Myth #1: Sectarian conflicts are primordial conflicts

The New York Times is the newspaper of choice for informed American intellectuals, yet it has promoted numerous myths about sectarianism in its recent Syria coverage. Many of these myths, including the primordial nature of interreligious strife, are familiar to American audiences because they have been used to explain sectarian violence in Iraq since the U.S. invasion in 2003. Journalist Thomas Friedman repackaged the primordial argument in his Sept. 7, 2013 article about Syria entitled, “Same War, Different Country.” The title really says it all: The particulars of Syria simply do not matter since it is the very same war, a timeless battle between Sunnis and Shiites witnessed previously in Iraq. Friedman, considered the Times’s Middle East expert since the 1980’s when he wet his heels as a war journalist, offers an emotional plea to those skeptical about a possible American intervention in Syria:

“But, please do spare me the lecture that America’s credibility is at stake here. Really? Sunnis and Shiites have been fighting since the 7th century over who is the rightful heir to the Prophet Muhammad’s spiritual and political leadership, and our credibility is on the line? Really? Their civilization has missed every big modern global trend—the religious Reformation, democratization, feminism, and entrepreneurial and innovative capitalism—and our credibility is on the line? I don’t think so.”3

In this excerpt, Friedman with a wave of his pen dismisses the entire 19th century—a century that ushered in the modernization of the Ottoman economy, the development of a nascent feminist movement in the Ottoman and Arab press, and enhanced political reforms that left most intellectual communities ripe for democracy after World War I. What is conveniently forgotten is what came between this intellectual florescence in the 19th century—referred to as an Arab Renaissance (“al-Nahda al-‘Arabiyya”) by scholars—and the present, when a series of Western interventions foiled liberal democratic development when and where it took root. In the case of Syria, a series of covert American operations there beginning with the toppling of Shukri Quwatli in 1949 ushered in an era of military dictatorship.4 In spite of these events, Friedman denies Syria modernity, and issues the most egregious of anachronistic explanations for the conflict in Syria—that it is grounded in 7th-century rather than modern conditions.

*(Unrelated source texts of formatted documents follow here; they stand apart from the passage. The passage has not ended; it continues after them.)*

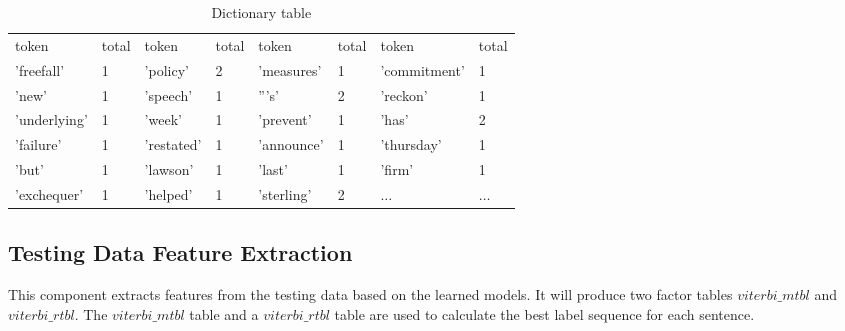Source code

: \begin {table}[h]
\caption {Dictionary table} \label{tab:title}
\begin{center}
    \scriptsize
    \begin{tabular}{ | l | l || l | l || l | l || l | l | }
    \hline
    token     & total & token   & total & token     & total & token       & total\\
    'freefall'& 1     & 'policy'& 2     & 'measures'&1      & 'commitment'&1\\
    'new'&1& 'speech'&1& '''s'&2& 'reckon'&1\\
    'underlying'&1&'week'&1& 'prevent'&1& 'has'&2\\
    'failure'&1& 'restated'&1&'announce'&1& 'thursday'&1\\
    'but'&1& 'lawson'&1& 'last'&1& 'firm'&1\\
    'exchequer'&1& 'helped'&1& 'sterling'&2& $\ldots$ & $\ldots$\\
    \hline
    \end{tabular}
\end{center}
\end {table}


\subsection{Testing Data Feature Extraction}
  This component extracts features from the testing data based on the learned models.
  It will produce two factor tables
  $viterbi\_mtbl$ and  $viterbi\_rtbl$. The $viterbi\_mtbl$
  table and a $viterbi\_rtbl$ table are used to calculate the best label
  sequence for each sentence.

How then do historians understand sectarianism? As a scholar who has used the Syrian archives extensively since the late 1990’s, I can say that instances of communal violence between Muslims and non-Muslims are hard to come by before the targeting of Christians in the 1850 Aleppo massacres. Historian Ussama Makdisi best reflects scholarly consensus when he writes, “Sectarianism is an expression of modernity. Its origins lay at the intersection of 19th-century European colonialism and Ottoman modernization.”5

Published over a decade ago, Makdisi’s work charts the decades leading up to the first outbursts of violence on Mount Lebanon, noting the role that Ottoman reforms granting non-Muslims equality played in creating Sunni resentment. Sectarian violence between the Druze and Maronite communities of Mount Lebanon in 1860 spread to Damascus where Christians were attacked, marking the first major regional sectarian event in Ottoman history. The pogroms intensified in the latter part of the 19th century. Sultan Abdul Hamid II launched his pogroms against the Ottoman Armenians (1894-96) in the eastern provinces. These were followed two decades later with the ethnic cleansing of Armenians, Greeks, and Assyrians in the eastern provinces, who were killed and deported en masse.

These 19th-century convulsions are the experience of modernity in the Middle East. The sectarian discourse continues to reverberate in the discourse of peddlers of hate, political groups, and elites that seek to use this rhetoric to mobilize identity for political gain regionally.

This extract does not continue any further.